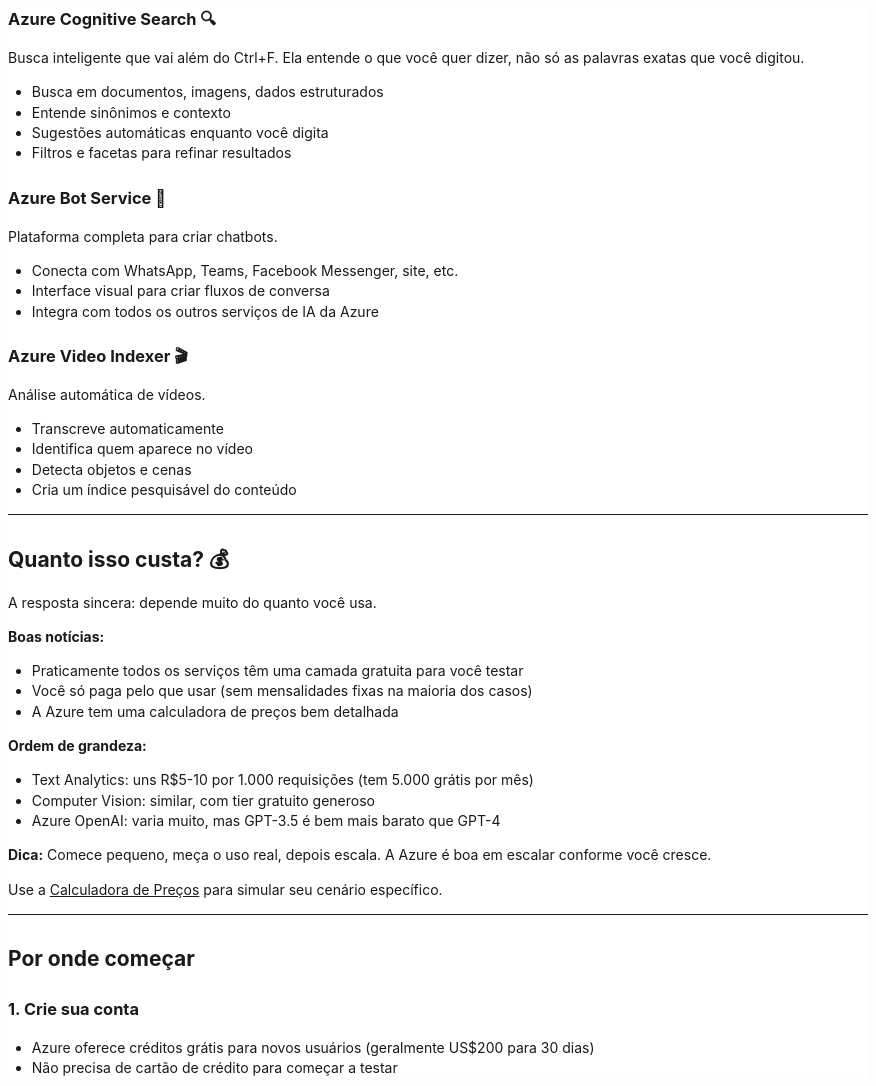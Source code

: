 ### Azure Cognitive Search 🔍

Busca inteligente que vai além do Ctrl+F. Ela entende o que você quer dizer, não só as palavras exatas que você digitou.

- Busca em documentos, imagens, dados estruturados
- Entende sinônimos e contexto
- Sugestões automáticas enquanto você digita
- Filtros e facetas para refinar resultados

### Azure Bot Service 🤖

Plataforma completa para criar chatbots.

- Conecta com WhatsApp, Teams, Facebook Messenger, site, etc.
- Interface visual para criar fluxos de conversa
- Integra com todos os outros serviços de IA da Azure

### Azure Video Indexer 🎬

Análise automática de vídeos.

- Transcreve automaticamente
- Identifica quem aparece no vídeo
- Detecta objetos e cenas
- Cria um índice pesquisável do conteúdo

---

## Quanto isso custa? 💰

A resposta sincera: depende muito do quanto você usa.

**Boas notícias:**
- Praticamente todos os serviços têm uma camada gratuita para você testar
- Você só paga pelo que usar (sem mensalidades fixas na maioria dos casos)
- A Azure tem uma calculadora de preços bem detalhada

**Ordem de grandeza:**
- Text Analytics: uns R$5-10 por 1.000 requisições (tem 5.000 grátis por mês)
- Computer Vision: similar, com tier gratuito generoso
- Azure OpenAI: varia muito, mas GPT-3.5 é bem mais barato que GPT-4

**Dica:** Comece pequeno, meça o uso real, depois escala. A Azure é boa em escalar conforme você cresce.

Use a [Calculadora de Preços](https://azure.microsoft.com/pricing/calculator/) para simular seu cenário específico.

---

## Por onde começar

### 1. Crie sua conta
- Azure oferece créditos grátis para novos usuários (geralmente US$200 para 30 dias)
- Não precisa de cartão de crédito para começar a testar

= TASK PROMPT =
The reply should hold an exact repeat of the entries from their opening line through the line with "- Azure OpenAI: varia", and no pictures at all.

= RESULT FOR THIS TASK =
Source code

: ### Azure Cognitive Search 🔍

Busca inteligente que vai além do Ctrl+F. Ela entende o que você quer dizer, não só as palavras exatas que você digitou.

- Busca em documentos, imagens, dados estruturados
- Entende sinônimos e contexto
- Sugestões automáticas enquanto você digita
- Filtros e facetas para refinar resultados

### Azure Bot Service 🤖

Plataforma completa para criar chatbots.

- Conecta com WhatsApp, Teams, Facebook Messenger, site, etc.
- Interface visual para criar fluxos de conversa
- Integra com todos os outros serviços de IA da Azure

### Azure Video Indexer 🎬

Análise automática de vídeos.

- Transcreve automaticamente
- Identifica quem aparece no vídeo
- Detecta objetos e cenas
- Cria um índice pesquisável do conteúdo

---

## Quanto isso custa? 💰

A resposta sincera: depende muito do quanto você usa.

**Boas notícias:**
- Praticamente todos os serviços têm uma camada gratuita para você testar
- Você só paga pelo que usar (sem mensalidades fixas na maioria dos casos)
- A Azure tem uma calculadora de preços bem detalhada

**Ordem de grandeza:**
- Text Analytics: uns R$5-10 por 1.000 requisições (tem 5.000 grátis por mês)
- Computer Vision: similar, com tier gratuito generoso
- Azure OpenAI: varia muito, mas GPT-3.5 é bem mais barato que GPT-4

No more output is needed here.